March 26, 2003, 10:03 PM

You asked if anyone had any comments on the Savage 10FP.
Yessir, I do.

I'm fresh off an opinionated ragfest in another thread on Remington bolt handles ( I'm the opinionated rag, BTW, and I collect Remingtons...:D ), BUT, I'd like to share with you my initiation into centerfire rifles.

When I decided to start looking into rifles, I was all over the map.
The experts at work ran the gamut on what brand and caliber to get, just to further confound me.
Long story short is: I got a Remington 700 BDL in 7mm Rem.Mag. and it's my favorite bolt-action rifle.
Even my wife said, in her kindly way, "Just go get a G@dd@m rifle!!!"... :cuss: I was glad to have her support!
This decision took almost two years of catalog flogging and putting the money away and listening and reading and, and, and, and...:what:

Now, don't let anyone think I'm trying to steer you immediately to what I chose, as that is not the case.
The reason it took me so long to choose is because when I mentioned the Savage 110FP (as it was called before the new short action came out) in .308, these experts trashed the idea of the brand and caliber, etc. :confused:

OK, well, in Guns&Weapons for Law Enforcement, there was an article on this rifle and the Weaver V-16 scope and Weaver rings/base and the Harris bipod...and the gun was good; accurate; reliable and the whole setup was priced right.

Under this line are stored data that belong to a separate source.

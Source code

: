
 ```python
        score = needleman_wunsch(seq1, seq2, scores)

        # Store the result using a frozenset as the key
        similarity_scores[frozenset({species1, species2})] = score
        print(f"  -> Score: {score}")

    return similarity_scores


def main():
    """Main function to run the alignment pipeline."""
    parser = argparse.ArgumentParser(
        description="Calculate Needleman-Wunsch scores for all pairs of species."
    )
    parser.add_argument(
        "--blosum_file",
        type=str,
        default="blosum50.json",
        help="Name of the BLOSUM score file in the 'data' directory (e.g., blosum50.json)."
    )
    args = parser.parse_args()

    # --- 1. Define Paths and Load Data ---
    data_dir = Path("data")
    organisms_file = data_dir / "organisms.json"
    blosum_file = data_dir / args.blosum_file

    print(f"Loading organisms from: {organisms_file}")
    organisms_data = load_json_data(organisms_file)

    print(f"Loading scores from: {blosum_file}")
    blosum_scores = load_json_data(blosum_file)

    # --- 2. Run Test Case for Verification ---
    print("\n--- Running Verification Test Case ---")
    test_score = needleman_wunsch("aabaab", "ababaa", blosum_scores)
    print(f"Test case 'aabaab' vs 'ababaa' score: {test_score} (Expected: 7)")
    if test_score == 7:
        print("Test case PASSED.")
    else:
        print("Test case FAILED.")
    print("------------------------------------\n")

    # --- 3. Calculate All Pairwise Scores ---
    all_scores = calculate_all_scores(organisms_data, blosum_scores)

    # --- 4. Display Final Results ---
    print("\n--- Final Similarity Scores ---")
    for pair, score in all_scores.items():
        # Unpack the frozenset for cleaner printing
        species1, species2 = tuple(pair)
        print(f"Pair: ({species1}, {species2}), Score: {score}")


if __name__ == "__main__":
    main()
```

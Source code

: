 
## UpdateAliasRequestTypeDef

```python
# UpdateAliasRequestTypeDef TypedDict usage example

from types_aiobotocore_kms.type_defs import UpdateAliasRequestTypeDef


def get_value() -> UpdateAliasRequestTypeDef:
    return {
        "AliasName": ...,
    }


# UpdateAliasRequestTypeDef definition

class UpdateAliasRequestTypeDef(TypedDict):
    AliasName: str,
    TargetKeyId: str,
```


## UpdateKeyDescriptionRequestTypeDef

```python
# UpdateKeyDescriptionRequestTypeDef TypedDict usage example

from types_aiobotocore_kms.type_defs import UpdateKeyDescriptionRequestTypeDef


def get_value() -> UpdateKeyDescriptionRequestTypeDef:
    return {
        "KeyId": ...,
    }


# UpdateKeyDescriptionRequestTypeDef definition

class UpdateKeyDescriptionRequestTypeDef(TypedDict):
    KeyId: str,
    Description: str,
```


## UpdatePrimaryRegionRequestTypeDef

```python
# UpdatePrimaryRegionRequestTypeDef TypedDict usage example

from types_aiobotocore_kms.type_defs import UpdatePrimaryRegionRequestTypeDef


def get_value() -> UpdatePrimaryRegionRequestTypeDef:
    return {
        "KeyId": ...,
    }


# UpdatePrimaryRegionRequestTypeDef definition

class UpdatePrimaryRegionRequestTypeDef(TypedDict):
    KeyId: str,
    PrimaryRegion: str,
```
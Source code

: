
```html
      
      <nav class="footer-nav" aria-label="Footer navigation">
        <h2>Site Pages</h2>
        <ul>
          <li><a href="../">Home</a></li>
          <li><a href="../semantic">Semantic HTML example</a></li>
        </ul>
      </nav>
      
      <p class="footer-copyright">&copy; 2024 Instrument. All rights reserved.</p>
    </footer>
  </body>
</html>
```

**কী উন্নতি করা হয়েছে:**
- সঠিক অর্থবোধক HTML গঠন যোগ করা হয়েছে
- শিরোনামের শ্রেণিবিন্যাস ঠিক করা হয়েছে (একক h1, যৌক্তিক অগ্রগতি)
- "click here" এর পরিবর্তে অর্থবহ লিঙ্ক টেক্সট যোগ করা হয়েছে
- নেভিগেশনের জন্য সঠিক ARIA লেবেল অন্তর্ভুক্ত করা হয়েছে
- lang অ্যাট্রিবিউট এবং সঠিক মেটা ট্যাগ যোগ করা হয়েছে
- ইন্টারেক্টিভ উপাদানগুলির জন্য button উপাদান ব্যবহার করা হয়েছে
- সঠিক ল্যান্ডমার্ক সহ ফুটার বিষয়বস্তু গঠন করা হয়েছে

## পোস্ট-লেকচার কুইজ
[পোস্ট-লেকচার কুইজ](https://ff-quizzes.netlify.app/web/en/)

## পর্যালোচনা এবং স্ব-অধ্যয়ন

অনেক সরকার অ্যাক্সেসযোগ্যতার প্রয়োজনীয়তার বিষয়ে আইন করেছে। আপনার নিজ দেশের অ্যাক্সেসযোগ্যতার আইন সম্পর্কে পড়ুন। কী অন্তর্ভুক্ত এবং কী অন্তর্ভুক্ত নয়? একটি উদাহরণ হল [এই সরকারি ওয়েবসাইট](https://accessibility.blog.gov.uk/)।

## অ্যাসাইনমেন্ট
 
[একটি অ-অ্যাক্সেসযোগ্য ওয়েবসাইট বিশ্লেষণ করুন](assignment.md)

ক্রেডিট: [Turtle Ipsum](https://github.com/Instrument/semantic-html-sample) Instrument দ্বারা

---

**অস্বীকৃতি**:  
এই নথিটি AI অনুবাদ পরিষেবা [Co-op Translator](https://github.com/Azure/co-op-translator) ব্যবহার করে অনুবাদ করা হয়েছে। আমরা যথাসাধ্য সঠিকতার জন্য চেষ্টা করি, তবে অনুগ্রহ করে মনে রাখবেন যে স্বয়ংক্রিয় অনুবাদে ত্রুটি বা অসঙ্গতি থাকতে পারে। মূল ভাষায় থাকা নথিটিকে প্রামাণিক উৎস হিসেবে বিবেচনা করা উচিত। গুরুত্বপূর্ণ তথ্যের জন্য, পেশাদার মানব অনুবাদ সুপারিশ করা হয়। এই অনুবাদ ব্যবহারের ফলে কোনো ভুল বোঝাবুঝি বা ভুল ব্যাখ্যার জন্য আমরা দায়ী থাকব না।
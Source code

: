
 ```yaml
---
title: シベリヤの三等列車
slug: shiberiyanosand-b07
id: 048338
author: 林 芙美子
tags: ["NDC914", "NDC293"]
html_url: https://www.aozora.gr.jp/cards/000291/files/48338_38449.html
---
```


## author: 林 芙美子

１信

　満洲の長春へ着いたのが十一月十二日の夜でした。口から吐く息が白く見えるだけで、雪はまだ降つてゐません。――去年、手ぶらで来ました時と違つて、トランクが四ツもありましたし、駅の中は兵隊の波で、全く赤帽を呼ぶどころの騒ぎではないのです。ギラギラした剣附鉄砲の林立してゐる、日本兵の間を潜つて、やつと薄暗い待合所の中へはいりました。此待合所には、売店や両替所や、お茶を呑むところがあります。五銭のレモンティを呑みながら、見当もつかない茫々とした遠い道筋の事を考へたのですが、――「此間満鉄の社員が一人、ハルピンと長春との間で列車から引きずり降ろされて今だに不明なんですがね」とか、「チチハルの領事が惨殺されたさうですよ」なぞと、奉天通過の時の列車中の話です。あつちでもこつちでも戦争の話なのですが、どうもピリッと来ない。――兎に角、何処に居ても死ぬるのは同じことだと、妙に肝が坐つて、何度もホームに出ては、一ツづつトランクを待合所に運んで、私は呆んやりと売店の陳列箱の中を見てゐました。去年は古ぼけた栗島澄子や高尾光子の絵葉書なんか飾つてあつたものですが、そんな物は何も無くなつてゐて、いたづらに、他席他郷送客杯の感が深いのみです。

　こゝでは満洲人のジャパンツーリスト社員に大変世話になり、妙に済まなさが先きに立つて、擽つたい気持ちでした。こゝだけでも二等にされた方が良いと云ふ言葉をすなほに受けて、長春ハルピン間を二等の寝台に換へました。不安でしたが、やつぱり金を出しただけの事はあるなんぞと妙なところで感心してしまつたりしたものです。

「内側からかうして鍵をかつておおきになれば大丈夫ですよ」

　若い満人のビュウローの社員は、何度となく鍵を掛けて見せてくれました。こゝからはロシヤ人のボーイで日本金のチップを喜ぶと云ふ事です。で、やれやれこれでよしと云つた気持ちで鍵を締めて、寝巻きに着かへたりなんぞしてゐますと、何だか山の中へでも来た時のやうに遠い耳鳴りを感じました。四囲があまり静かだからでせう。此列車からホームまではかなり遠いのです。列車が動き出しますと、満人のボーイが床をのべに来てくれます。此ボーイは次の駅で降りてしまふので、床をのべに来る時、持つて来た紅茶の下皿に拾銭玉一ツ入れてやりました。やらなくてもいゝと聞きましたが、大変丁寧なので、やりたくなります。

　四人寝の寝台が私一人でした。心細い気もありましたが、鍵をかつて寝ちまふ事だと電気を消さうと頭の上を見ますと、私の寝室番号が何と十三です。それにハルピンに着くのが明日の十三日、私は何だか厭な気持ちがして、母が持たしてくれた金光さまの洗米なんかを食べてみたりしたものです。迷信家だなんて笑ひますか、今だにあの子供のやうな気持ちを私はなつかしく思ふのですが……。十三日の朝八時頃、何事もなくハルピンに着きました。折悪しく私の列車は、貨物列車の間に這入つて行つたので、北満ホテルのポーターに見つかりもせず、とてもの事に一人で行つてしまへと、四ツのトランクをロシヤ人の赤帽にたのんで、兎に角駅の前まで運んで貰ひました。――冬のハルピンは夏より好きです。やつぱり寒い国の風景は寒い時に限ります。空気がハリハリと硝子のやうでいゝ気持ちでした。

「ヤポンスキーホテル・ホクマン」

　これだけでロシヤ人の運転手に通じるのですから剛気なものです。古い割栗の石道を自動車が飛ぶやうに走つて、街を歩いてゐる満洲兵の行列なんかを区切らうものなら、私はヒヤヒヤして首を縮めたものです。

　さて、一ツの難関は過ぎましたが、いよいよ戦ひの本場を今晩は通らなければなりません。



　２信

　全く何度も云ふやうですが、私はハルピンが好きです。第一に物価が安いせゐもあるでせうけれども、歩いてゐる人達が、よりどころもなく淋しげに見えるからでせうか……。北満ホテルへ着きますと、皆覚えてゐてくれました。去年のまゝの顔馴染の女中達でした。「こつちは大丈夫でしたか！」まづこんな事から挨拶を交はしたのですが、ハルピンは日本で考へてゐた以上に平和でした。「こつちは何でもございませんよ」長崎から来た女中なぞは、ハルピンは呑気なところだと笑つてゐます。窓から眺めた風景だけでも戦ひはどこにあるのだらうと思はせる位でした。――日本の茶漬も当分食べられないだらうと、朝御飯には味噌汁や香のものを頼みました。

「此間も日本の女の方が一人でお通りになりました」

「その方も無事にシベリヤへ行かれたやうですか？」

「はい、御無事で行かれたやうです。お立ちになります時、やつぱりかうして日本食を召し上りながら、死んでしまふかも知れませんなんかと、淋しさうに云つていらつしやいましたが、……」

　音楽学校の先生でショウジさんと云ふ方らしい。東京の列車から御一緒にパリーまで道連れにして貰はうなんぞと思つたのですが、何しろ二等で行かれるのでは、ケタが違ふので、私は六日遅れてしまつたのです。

I thought I'd get it and be able to use it for:
1) SHTF / Tactical rifle... :rolleyes: cool factor, you know?
2) Hunting, regardless of the hvy.bbl. :eek: I didn't plan on stalking a deer. I was going to stay put and 'snipe' it.
3) Target/Bench shooting... I was going to learn to shoot with this rifle.

TRUTH BE TOLD --- I should have bought this gun right away, just as I wanted it, and learned to shoot!!!
The experts, IMHO, should have encouraged me to get what I wanted and helped me learn to shoot.
I could have decided to change brands/calibers later, if need be.
What I ended up doing is getting confused as hell and waiting too long. I could have been out shooting a LOT sooner. :banghead:

So, that may have taken a little bit of time to explain, but, if you can get a setup such as I was looking at, for all the reasons right or wrong in anybody elses book, GET THE RIFLE and START SHOOTIN NOW. Do NOT wait~!

For the money, you probably could get what I described and be out having the time of your life in short order.
I encourage you to do so.
One last thing. NEVER sell your first gun. Please.

I hope this story helps you get out and start shooting soon.
Don't wait for the experts to confuse you.
ASK them to take you and your new rifle out to get acquainted.
And don't take any crap about your choice, whatever it turns out to be!
HAVE FUN. :cool:

March 27, 2003, 06:34 PM
Stopped by the gun store on the way home today to check out a Savage 10FP. Well, they didn't have any but sure as ***** another customer had one out of his case with a Choate stock and a Tasco site (a long, obnoxious affair I didn't care for). Imagine the odds of that. Well, I went and asked him how he liked it. He replied that he could shoot 1" groups at 100 yards. I asked him again how he liked it. Same reply. I guess he didn't understand I needed more detail. I asked how much he wanted and he said $1000. A bit on the high side if you ask me but hey, it's his gun.

I guess I'll continue looking around this area for one to see if I really like it.


March 27, 2003, 07:23 PM
if you ever make it up to the Tampa area I'll let you shoot mine... :) I like it!!

if you want to know anything specific, just let me know...

oh and it is capible of better than 1" at 100 yards!!